India has clearly seen the potential of the private entrepreneur. Given the reformed environment for investment, Indian entrepreneurs from Narayana Murthy to Sunil Mittal have amply demonstrated their acumen to build large companies and successfully compete globally, while competitively meeting the domestic needs of the country. Now is the time to arm the private Indian businesses with the mandate to build a world-class infrastructure to make India a modern nation that it deserves to be by 2020.

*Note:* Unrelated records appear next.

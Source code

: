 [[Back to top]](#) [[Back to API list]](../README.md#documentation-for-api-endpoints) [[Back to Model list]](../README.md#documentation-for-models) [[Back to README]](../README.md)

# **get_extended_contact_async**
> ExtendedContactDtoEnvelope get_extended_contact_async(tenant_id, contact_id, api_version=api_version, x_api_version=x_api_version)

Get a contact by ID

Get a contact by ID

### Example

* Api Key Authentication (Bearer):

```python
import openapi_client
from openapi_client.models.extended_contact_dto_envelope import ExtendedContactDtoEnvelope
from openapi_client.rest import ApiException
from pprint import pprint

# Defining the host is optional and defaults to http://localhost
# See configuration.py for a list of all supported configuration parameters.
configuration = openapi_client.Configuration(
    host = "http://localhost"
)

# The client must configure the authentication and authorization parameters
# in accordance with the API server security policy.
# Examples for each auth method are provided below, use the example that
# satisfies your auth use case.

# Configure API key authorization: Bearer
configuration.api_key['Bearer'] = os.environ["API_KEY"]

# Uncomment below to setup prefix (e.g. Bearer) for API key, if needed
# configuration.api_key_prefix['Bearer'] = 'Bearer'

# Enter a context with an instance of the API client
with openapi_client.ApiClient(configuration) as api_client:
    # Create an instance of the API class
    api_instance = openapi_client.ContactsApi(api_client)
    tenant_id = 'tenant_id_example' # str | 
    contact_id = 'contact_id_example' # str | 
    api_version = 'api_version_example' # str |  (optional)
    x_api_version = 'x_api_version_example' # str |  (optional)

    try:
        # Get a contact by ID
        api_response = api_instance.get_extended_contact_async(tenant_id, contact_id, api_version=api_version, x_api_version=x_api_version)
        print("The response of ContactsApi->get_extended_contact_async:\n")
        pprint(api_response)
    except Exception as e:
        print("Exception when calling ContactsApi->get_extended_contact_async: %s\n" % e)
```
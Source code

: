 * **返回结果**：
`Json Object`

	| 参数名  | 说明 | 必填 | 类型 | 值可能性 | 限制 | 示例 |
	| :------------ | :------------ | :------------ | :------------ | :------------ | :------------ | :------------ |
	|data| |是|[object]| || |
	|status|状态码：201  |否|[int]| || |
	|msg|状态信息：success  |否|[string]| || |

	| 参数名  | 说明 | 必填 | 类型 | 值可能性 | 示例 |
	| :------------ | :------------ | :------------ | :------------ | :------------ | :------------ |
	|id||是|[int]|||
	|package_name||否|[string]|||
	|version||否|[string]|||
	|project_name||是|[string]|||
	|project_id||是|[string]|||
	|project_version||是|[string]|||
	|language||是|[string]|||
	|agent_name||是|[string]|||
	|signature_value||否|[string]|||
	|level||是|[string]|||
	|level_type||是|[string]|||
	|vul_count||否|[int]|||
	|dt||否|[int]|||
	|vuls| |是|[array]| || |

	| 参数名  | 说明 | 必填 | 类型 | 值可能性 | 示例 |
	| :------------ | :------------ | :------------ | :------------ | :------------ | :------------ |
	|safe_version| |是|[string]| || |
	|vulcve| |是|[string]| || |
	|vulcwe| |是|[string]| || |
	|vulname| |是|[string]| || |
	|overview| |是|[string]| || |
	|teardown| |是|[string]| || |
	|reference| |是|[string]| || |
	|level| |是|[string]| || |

The leadership for opening up the floodgates of private ownership in building roads, freeways, highways, ports, and townships lies first in the hands of our top political leaders and bureaucrats. We must put these reform processes on fast track. There is no reason,to take 3 to 5 years just to give approvals for building the essential airports in the capital of our nation and big cities like Mumbai. We must move far more speedily and cut down the red tape; we do not have to allow the nation's progress to be hampered by the age-old infrastructure that is badly in need of refurbishing across the nation. The building of a new infrastructure alone can gainfully employ the tens of millions of illiterate people and contribute to continuing a strong economic growth for decades to come.
I believe our leaders should make this the first priority for our nation. The central government should play a key role in rebuilding our country and entrust the private industry with the mandate for constructing the vital infrastructure network of modern India.